TO DO = Consider the listing below. Extract exactly the lines from the line containing "Feel free to dive in! Open an" to the line containing "Released under the", both included.

===== GIVEN ENTRIES

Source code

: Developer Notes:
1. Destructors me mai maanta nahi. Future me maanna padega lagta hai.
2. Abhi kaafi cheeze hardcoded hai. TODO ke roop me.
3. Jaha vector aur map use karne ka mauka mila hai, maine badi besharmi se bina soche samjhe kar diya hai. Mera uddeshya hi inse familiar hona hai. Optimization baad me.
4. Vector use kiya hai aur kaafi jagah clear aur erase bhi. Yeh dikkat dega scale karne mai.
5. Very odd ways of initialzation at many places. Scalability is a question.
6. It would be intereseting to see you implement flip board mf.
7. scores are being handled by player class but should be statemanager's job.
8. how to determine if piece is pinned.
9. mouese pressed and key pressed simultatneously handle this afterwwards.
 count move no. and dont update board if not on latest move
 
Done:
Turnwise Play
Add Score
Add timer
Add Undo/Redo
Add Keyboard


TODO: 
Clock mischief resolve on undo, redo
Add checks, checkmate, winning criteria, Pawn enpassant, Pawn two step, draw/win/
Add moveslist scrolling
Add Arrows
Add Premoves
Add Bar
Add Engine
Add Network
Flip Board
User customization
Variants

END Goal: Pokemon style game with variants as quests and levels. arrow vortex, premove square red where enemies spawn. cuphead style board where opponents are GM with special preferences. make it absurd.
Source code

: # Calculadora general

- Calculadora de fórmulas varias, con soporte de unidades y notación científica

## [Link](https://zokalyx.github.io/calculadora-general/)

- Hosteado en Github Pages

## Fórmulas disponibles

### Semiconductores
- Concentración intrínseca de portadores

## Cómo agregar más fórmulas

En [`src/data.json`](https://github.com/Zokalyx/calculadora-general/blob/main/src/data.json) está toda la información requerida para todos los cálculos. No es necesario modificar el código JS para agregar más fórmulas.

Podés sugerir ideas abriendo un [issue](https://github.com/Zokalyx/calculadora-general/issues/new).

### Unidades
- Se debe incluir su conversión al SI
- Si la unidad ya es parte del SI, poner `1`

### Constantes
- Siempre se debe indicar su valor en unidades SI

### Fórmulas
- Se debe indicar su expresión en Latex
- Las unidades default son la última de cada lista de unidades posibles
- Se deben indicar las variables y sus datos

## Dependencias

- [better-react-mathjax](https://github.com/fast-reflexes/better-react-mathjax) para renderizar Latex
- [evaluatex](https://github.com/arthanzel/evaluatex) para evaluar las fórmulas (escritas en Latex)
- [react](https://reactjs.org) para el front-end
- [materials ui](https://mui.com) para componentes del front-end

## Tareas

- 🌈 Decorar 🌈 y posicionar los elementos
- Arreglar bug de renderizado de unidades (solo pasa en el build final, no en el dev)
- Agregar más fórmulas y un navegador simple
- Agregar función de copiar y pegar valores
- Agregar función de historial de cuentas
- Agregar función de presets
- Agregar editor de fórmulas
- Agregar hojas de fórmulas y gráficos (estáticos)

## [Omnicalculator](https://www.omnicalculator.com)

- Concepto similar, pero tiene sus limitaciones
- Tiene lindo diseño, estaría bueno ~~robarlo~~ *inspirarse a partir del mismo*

==========
===== GIVEN ENTRIES

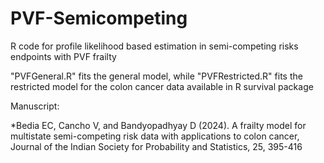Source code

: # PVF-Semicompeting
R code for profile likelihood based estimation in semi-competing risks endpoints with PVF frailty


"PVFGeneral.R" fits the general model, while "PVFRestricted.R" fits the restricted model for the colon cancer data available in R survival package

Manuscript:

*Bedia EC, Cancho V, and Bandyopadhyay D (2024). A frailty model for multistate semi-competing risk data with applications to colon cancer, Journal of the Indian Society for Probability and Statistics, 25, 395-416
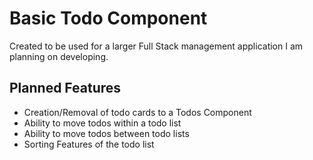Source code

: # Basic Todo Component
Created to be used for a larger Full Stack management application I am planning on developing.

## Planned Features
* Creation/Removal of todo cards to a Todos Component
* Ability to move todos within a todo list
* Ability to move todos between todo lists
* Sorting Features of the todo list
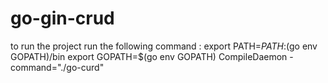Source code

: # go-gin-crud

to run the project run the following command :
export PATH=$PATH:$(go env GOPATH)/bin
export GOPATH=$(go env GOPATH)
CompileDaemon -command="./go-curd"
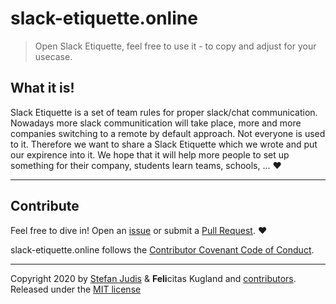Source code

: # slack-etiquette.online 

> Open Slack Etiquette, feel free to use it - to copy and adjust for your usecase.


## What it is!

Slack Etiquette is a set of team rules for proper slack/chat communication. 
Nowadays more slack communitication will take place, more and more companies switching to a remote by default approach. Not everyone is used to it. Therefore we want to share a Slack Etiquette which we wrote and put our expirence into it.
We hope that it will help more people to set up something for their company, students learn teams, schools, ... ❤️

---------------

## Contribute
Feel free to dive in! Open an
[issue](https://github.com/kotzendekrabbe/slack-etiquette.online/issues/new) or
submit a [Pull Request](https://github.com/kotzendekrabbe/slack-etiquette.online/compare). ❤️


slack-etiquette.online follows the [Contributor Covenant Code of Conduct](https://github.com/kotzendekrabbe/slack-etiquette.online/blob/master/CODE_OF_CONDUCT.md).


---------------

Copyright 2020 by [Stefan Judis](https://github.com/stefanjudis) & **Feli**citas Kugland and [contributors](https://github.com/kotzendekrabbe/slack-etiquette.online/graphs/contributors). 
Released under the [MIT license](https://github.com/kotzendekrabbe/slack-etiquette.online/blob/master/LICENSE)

==========
===== GIVEN ENTRIES

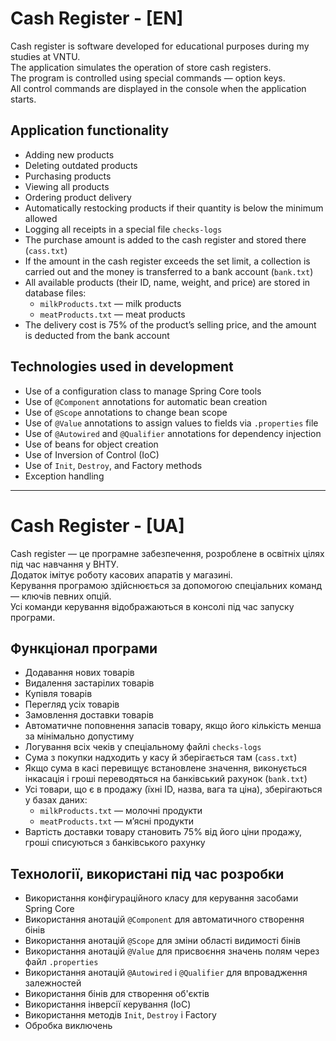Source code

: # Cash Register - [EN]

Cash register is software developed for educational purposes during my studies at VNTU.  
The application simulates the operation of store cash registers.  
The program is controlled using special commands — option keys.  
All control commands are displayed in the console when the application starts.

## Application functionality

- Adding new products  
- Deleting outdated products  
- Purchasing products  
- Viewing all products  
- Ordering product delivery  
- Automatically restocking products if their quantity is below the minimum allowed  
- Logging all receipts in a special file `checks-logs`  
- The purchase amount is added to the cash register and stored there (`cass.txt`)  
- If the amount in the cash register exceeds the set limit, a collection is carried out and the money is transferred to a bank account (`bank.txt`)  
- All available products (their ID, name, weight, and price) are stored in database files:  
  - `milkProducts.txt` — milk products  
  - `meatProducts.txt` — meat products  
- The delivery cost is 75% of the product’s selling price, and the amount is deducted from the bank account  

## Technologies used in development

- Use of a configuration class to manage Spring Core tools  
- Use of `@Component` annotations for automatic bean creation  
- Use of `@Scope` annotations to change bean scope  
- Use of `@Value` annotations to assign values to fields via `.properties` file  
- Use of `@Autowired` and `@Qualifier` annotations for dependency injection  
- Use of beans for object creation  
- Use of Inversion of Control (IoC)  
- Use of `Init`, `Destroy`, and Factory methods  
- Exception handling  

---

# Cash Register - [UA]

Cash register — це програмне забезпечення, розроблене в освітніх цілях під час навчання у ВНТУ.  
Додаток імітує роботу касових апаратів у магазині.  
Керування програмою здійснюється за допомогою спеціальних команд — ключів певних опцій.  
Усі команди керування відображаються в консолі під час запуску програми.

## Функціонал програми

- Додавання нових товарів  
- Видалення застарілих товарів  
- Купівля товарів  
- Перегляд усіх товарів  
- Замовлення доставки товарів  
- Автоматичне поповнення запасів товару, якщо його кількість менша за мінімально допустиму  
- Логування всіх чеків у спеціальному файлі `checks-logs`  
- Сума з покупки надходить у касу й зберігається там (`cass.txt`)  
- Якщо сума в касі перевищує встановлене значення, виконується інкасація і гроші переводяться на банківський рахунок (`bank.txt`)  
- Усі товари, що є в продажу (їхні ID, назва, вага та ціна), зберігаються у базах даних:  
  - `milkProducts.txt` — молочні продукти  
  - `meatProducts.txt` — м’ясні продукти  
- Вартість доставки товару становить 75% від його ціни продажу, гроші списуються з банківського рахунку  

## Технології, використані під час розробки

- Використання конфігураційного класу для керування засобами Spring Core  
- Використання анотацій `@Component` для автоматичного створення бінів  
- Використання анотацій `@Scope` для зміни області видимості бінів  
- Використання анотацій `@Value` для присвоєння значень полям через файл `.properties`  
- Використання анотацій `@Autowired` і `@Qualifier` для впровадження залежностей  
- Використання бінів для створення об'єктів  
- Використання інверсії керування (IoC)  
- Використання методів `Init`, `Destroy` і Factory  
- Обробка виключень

==========

FINISHED TASK =
Feel free to dive in! Open an
[issue](https://github.com/kotzendekrabbe/slack-etiquette.online/issues/new) or
submit a [Pull Request](https://github.com/kotzendekrabbe/slack-etiquette.online/compare). ❤️


slack-etiquette.online follows the [Contributor Covenant Code of Conduct](https://github.com/kotzendekrabbe/slack-etiquette.online/blob/master/CODE_OF_CONDUCT.md).


---------------

Copyright 2020 by [Stefan Judis](https://github.com/stefanjudis) & **Feli**citas Kugland and [contributors](https://github.com/kotzendekrabbe/slack-etiquette.online/graphs/contributors). 
Released under the [MIT license](https://github.com/kotzendekrabbe/slack-etiquette.online/blob/master/LICENSE)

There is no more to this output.